All the data that follows should be repeated exactly, without a single picture.

----- Exercise input -----

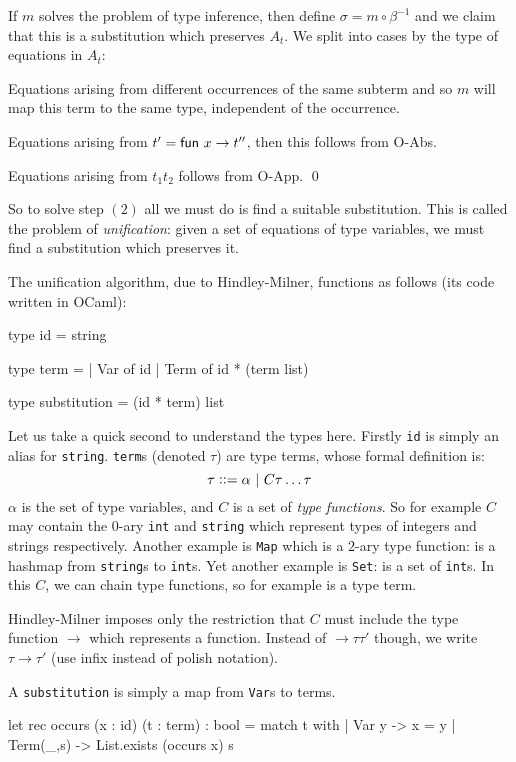 If $m$ solves the problem of type inference, then define $\sigma=m\circ\beta^{-1}$ and we claim that this is a substitution which preserves $A_t$.
We split into cases by the type of equations in $A_t$:
\benum
    \item Equations arising from different occurrences of the same subterm and so $m$ will map this term to the same type, independent of the occurrence.
    \item Equations arising from $t'=\fun x\to t''$, then this follows from {\tensc O-Abs}.
    \item Equations arising from $t_1t_2$ follows from {\tensc O-App}.
    \qed
\eenum

So to solve step $(2)$ all we must do is find a suitable substitution.
This is called the problem of {\it unification}: given a set of equations of type variables, we must find a substitution which preserves it.

The unification algorithm, due to Hindley-Milner, functions as follows (its code written in OCaml):

\beginhi \color{white} \globcounttrue
type id = string

type term =
    | Var of id
    | Term of id * (term list)

type substitution = (id * term) list
\endhi

Let us take a quick second to understand the types here.
Firstly {\tt id} is simply an alias for {\tt string}.
{\tt term}s (denoted $\tau$) are type terms, whose formal definition is:
$$ \tau \ccoloneqq \alpha\ |\ C\tau\dots\tau $$
$\alpha$ is the set of type variables, and $C$ is a set of {\it type functions}.
So for example $C$ may contain the $0$-ary {\tt int} and {\tt string} which represent types of integers and strings respectively.
Another example is {\tt Map} which is a $2$-ary type function:  is a hashmap from {\tt string}s to {\tt int}s.
Yet another example is {\tt Set}:  is a set of {\tt int}s.
In this $C$, we can chain type functions, so for example  is a type term.

Hindley-Milner imposes only the restriction that $C$ must include the type function $\to$ which represents a function.
Instead of $\to \tau \tau'$ though, we write $\tau\to\tau'$ (use infix instead of polish notation).

A {\tt substitution} is simply a map from {\tt Var}s to terms.

\beginhi \color{white} \globcounttrue
let rec occurs (x : id) (t : term) : bool =
    match t with
    | Var y -> x = y
    | Term(_,s) -> List.exists (occurs x) s
\endhi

-----

Written solution »
 If $m$ solves the problem of type inference, then define $\sigma=m\circ\beta^{-1}$ and we claim that this is a substitution which preserves $A_t$.
We split into cases by the type of equations in $A_t$:
\benum
    \item Equations arising from different occurrences of the same subterm and so $m$ will map this term to the same type, independent of the occurrence.
    \item Equations arising from $t'=\fun x\to t''$, then this follows from {\tensc O-Abs}.
    \item Equations arising from $t_1t_2$ follows from {\tensc O-App}.
    \qed
\eenum

So to solve step $(2)$ all we must do is find a suitable substitution.
This is called the problem of {\it unification}: given a set of equations of type variables, we must find a substitution which preserves it.

The unification algorithm, due to Hindley-Milner, functions as follows (its code written in OCaml):

\beginhi \color{white} \globcounttrue
type id = string

type term =
    | Var of id
    | Term of id * (term list)

type substitution = (id * term) list
\endhi

Let us take a quick second to understand the types here.
Firstly {\tt id} is simply an alias for {\tt string}.
{\tt term}s (denoted $\tau$) are type terms, whose formal definition is:
$$ \tau \ccoloneqq \alpha\ |\ C\tau\dots\tau $$
$\alpha$ is the set of type variables, and $C$ is a set of {\it type functions}.
So for example $C$ may contain the $0$-ary {\tt int} and {\tt string} which represent types of integers and strings respectively.
Another example is {\tt Map} which is a $2$-ary type function:  is a hashmap from {\tt string}s to {\tt int}s.
Yet another example is {\tt Set}:  is a set of {\tt int}s.
In this $C$, we can chain type functions, so for example  is a type term.

Hindley-Milner imposes only the restriction that $C$ must include the type function $\to$ which represents a function.
Instead of $\to \tau \tau'$ though, we write $\tau\to\tau'$ (use infix instead of polish notation).

A {\tt substitution} is simply a map from {\tt Var}s to terms.

\beginhi \color{white} \globcounttrue
let rec occurs (x : id) (t : term) : bool =
    match t with
    | Var y -> x = y
    | Term(_,s) -> List.exists (occurs x) s
\endhi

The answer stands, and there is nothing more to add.